WHAT YOU SHOULD DO
Print the records below exactly, starting at the first line and stopping after the line that contains "- [File type](#file-type)". Leave out any pictures.

Start of THE DATA

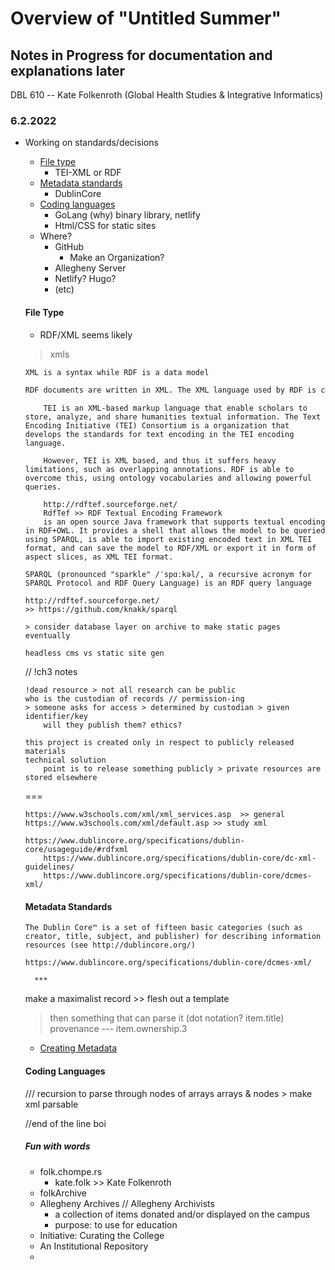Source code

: # Overview of "Untitled Summer"

## Notes in Progress for documentation and explanations later

DBL 610 -- Kate Folkenroth (Global Health Studies & Integrative Informatics)

### 6.2.2022

- Working on standards/decisions
    - [File type](#file-type)
        - TEI-XML or RDF
    - [Metadata standards](#metadata-standards)
        - DublinCore
    - [Coding languages](#coding-languages)
        - GoLang (why)
            binary library, netlify 
        - Html/CSS for static sites
    - Where?
        - GitHub 
            - Make an Organization?
        - Allegheny Server
        - Netlify? Hugo?
        - (etc)
    
    #### File Type 

    * RDF/XML seems likely
    > xmls 

    ```xml vs rdf
    XML is a syntax while RDF is a data model

    RDF documents are written in XML. The XML language used by RDF is called RDF/XML. By using XML, RDF information can easily be exchanged between different types of computers using different types of operating systems and application languages.
    ```

    ```tei xml vs rdf xml
        TEI is an XML-based markup language that enable scholars to store, analyze, and share humanities textual information. The Text Encoding Initiative (TEI) Consortium is a organization that develops the standards for text encoding in the TEI encoding language.

        However, TEI is XML based, and thus it suffers heavy limitations, such as overlapping annotations. RDF is able to overcome this, using ontology vocabularies and allowing powerful queries.

        http://rdftef.sourceforge.net/
        RdfTef >> RDF Textual Encoding Framework
        is an open source Java framework that supports textual encoding in RDF+OWL. It provides a shell that allows the model to be queried using SPARQL, is able to import existing encoded text in XML TEI format, and can save the model to RDF/XML or export it in form of aspect slices, as XML TEI format.

    ```

    ```Sparql
    SPARQL (pronounced "sparkle" /ˈspɑːkəl/, a recursive acronym for SPARQL Protocol and RDF Query Language) is an RDF query language
    ```

    ```Otro Links
    http://rdftef.sourceforge.net/
    >> https://github.com/knakk/sparql

    > consider database layer on archive to make static pages eventually

    headless cms vs static site gen
    ```


    // !ch3 notes
    ```
    !dead resource > not all research can be public 
    who is the custodian of records // permission-ing
    > someone asks for access > determined by custodian > given identifier/key
        will they publish them? ethics?

    this project is created only in respect to publicly released materials
    technical solution
        point is to release something publicly > private resources are stored elsewhere
    ```

    === 
    ``` general xml rdf resources
    https://www.w3schools.com/xml/xml_services.asp  >> general
    https://www.w3schools.com/xml/default.asp >> study xml

    https://www.dublincore.org/specifications/dublin-core/usageguide/#rdfxml
        https://www.dublincore.org/specifications/dublin-core/dc-xml-guidelines/
        https://www.dublincore.org/specifications/dublin-core/dcmes-xml/

    ```

    #### Metadata Standards
    ```Dublin bb
    The Dublin Core™ is a set of fifteen basic categories (such as creator, title, subject, and publisher) for describing information resources (see http://dublincore.org/)

    https://www.dublincore.org/specifications/dublin-core/dcmes-xml/

    ```

        ***
    make a maximalist record >> flesh out a template
    > then something that can parse it 
    (dot notation? item.title)
    provenance ---  item.ownership.3

    * [Creating Metadata](https://www.dublincore.org/resources/userguide/creating_metadata/)

    #### Coding Languages

    /// recursion to parse through nodes of arrays
        arrays & nodes >
    make xml parsable

    //end of the line boi


    ##### Fun with words
    - folk.chompe.rs
        - kate.folk >> Kate Folkenroth
    - folkArchive
    - Allegheny Archives // Allegheny Archivists
        - a collection of items donated and/or displayed on the campus
        - purpose: to use for education
    - Initiative: Curating the College
    - An Institutional Repository 
    - 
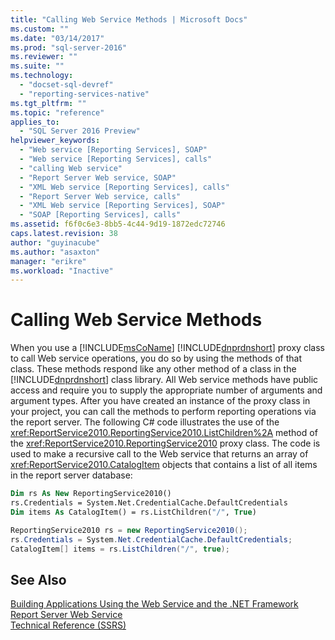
 ```yaml
---
title: "Calling Web Service Methods | Microsoft Docs"
ms.custom: ""
ms.date: "03/14/2017"
ms.prod: "sql-server-2016"
ms.reviewer: ""
ms.suite: ""
ms.technology: 
  - "docset-sql-devref"
  - "reporting-services-native"
ms.tgt_pltfrm: ""
ms.topic: "reference"
applies_to: 
  - "SQL Server 2016 Preview"
helpviewer_keywords: 
  - "Web service [Reporting Services], SOAP"
  - "Web service [Reporting Services], calls"
  - "calling Web service"
  - "Report Server Web service, SOAP"
  - "XML Web service [Reporting Services], calls"
  - "Report Server Web service, calls"
  - "XML Web service [Reporting Services], SOAP"
  - "SOAP [Reporting Services], calls"
ms.assetid: f6f0c6e3-8bb5-4c44-9d19-1872edc72746
caps.latest.revision: 38
author: "guyinacube"
ms.author: "asaxton"
manager: "erikre"
ms.workload: "Inactive"
---
```

# Calling Web Service Methods
  When you use a [!INCLUDE[msCoName](../../../includes/msconame-md.md)] [!INCLUDE[dnprdnshort](../../../includes/dnprdnshort-md.md)] proxy class to call Web service operations, you do so by using the methods of that class. These methods respond like any other method of a class in the [!INCLUDE[dnprdnshort](../../../includes/dnprdnshort-md.md)] class library. All Web service methods have public access and require you to supply the appropriate number of arguments and argument types. After you have created an instance of the proxy class in your project, you can call the methods to perform reporting operations via the report server. The following C# code illustrates the use of the <xref:ReportService2010.ReportingService2010.ListChildren%2A> method of the <xref:ReportService2010.ReportingService2010> proxy class. The code is used to make a recursive call to the Web service that returns an array of <xref:ReportService2010.CatalogItem> objects that contains a list of all items in the report server database:  
  
```vb  
Dim rs As New ReportingService2010()  
rs.Credentials = System.Net.CredentialCache.DefaultCredentials  
Dim items As CatalogItem() = rs.ListChildren("/", True)  
```  
  
```csharp  
ReportingService2010 rs = new ReportingService2010();  
rs.Credentials = System.Net.CredentialCache.DefaultCredentials;  
CatalogItem[] items = rs.ListChildren("/", true);  
```  
  
## See Also  
 [Building Applications Using the Web Service and the .NET Framework](../../../reporting-services/report-server-web-service/net-framework/building-applications-using-the-web-service-and-the-net-framework.md)   
 [Report Server Web Service](../../../reporting-services/report-server-web-service/report-server-web-service.md)   
 [Technical Reference &#40;SSRS&#41;](../../../reporting-services/technical-reference-ssrs.md)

End of THE DATA

ANSWER TO THIS TASK
Source code

: # Overview of "Untitled Summer"

## Notes in Progress for documentation and explanations later

DBL 610 -- Kate Folkenroth (Global Health Studies & Integrative Informatics)

### 6.2.2022

- Working on standards/decisions
    - [File type](#file-type)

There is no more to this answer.